Start of DATA EXTRACT

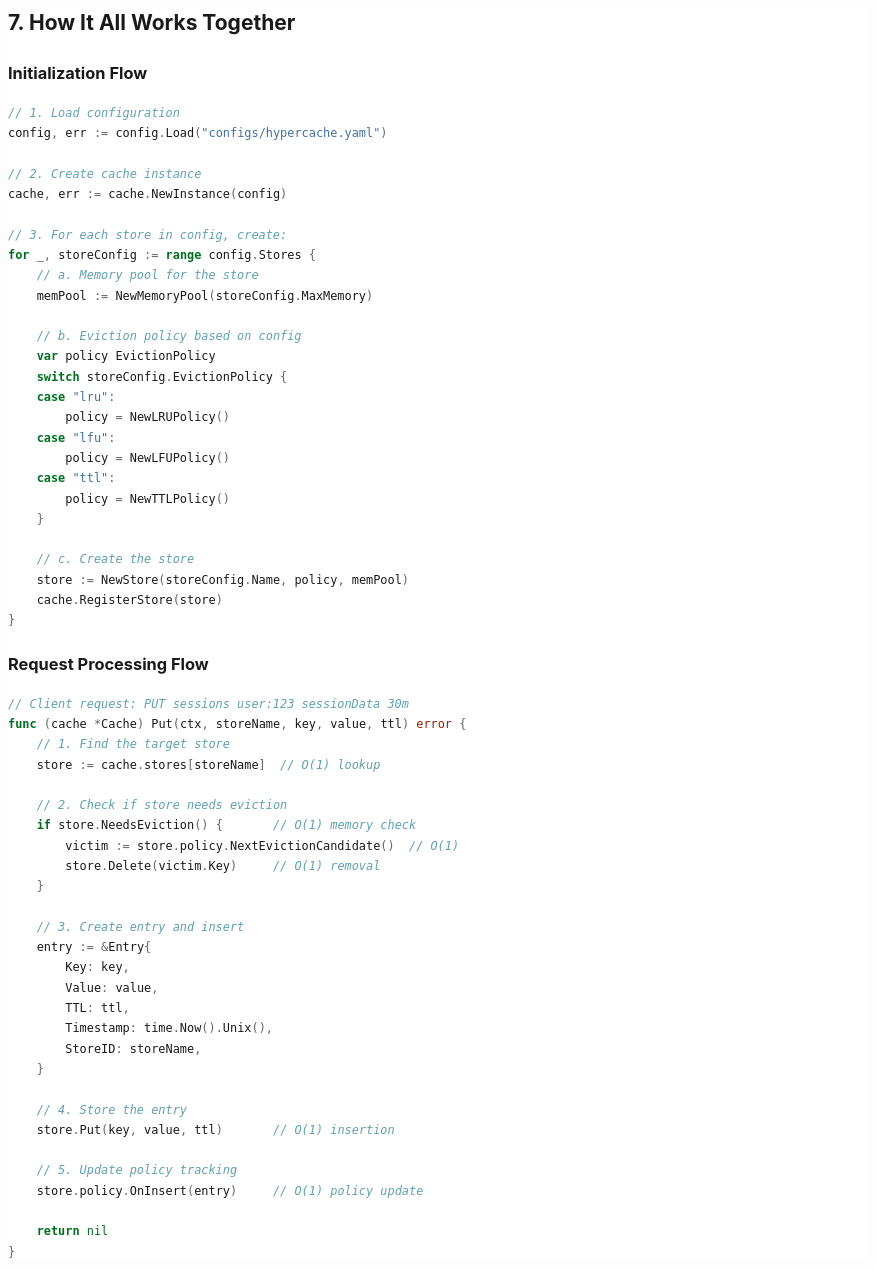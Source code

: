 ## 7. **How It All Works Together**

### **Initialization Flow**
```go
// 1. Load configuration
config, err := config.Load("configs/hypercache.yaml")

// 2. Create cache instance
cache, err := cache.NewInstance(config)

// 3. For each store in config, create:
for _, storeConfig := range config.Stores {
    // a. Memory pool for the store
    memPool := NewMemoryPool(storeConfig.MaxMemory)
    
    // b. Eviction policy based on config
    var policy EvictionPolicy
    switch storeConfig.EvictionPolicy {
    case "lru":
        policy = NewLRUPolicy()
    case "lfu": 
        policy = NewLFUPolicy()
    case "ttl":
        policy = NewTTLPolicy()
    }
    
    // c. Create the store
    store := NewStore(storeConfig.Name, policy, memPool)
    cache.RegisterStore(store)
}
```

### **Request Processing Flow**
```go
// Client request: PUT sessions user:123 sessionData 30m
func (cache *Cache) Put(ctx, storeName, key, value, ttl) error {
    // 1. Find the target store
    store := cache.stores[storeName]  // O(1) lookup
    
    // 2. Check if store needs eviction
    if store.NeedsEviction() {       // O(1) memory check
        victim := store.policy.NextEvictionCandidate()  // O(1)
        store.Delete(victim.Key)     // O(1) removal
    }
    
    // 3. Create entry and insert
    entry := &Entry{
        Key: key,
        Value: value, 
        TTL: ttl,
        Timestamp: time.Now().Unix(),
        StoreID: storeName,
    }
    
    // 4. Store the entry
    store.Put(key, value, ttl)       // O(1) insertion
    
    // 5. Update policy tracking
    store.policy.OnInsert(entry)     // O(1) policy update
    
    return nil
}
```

End of DATA EXTRACT
Start of DATA EXTRACT

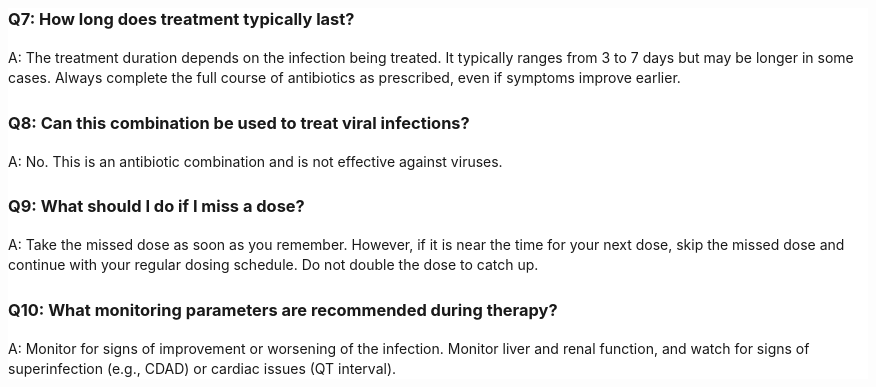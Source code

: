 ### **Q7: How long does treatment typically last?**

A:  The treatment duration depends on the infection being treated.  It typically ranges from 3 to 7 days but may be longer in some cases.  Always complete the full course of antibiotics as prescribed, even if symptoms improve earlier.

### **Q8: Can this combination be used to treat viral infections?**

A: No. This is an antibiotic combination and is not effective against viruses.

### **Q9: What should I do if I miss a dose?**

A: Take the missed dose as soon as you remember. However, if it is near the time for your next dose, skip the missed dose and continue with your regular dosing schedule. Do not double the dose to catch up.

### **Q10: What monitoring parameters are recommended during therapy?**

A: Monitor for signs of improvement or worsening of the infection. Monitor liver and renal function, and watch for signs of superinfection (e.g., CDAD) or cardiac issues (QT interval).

End of DATA EXTRACT
Start of DATA EXTRACT

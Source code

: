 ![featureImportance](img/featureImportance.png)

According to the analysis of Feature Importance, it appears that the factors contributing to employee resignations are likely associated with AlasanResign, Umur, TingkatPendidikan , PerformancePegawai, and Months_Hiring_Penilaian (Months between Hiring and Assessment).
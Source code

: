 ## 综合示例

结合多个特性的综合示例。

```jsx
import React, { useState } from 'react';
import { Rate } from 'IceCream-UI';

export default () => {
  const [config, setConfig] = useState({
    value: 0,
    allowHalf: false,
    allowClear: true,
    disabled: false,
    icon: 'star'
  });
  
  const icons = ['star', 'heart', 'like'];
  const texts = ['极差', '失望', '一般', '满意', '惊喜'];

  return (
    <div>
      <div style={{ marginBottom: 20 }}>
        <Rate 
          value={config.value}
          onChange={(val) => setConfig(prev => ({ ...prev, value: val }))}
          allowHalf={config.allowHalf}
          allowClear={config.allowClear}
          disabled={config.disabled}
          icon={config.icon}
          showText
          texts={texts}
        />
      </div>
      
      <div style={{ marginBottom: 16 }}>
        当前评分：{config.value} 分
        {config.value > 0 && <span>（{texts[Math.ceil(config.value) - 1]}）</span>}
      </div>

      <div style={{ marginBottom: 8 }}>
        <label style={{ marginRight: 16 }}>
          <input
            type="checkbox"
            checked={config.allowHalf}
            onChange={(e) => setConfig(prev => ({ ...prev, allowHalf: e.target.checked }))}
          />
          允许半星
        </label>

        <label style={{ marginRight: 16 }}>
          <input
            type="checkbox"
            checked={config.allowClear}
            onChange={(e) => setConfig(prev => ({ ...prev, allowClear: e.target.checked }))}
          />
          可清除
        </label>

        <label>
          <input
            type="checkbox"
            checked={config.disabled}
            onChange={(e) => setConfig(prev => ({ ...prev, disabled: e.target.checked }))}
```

End of DATA EXTRACT

Note how many lines of the records contain the string "texts", and give that number with nothing added.

3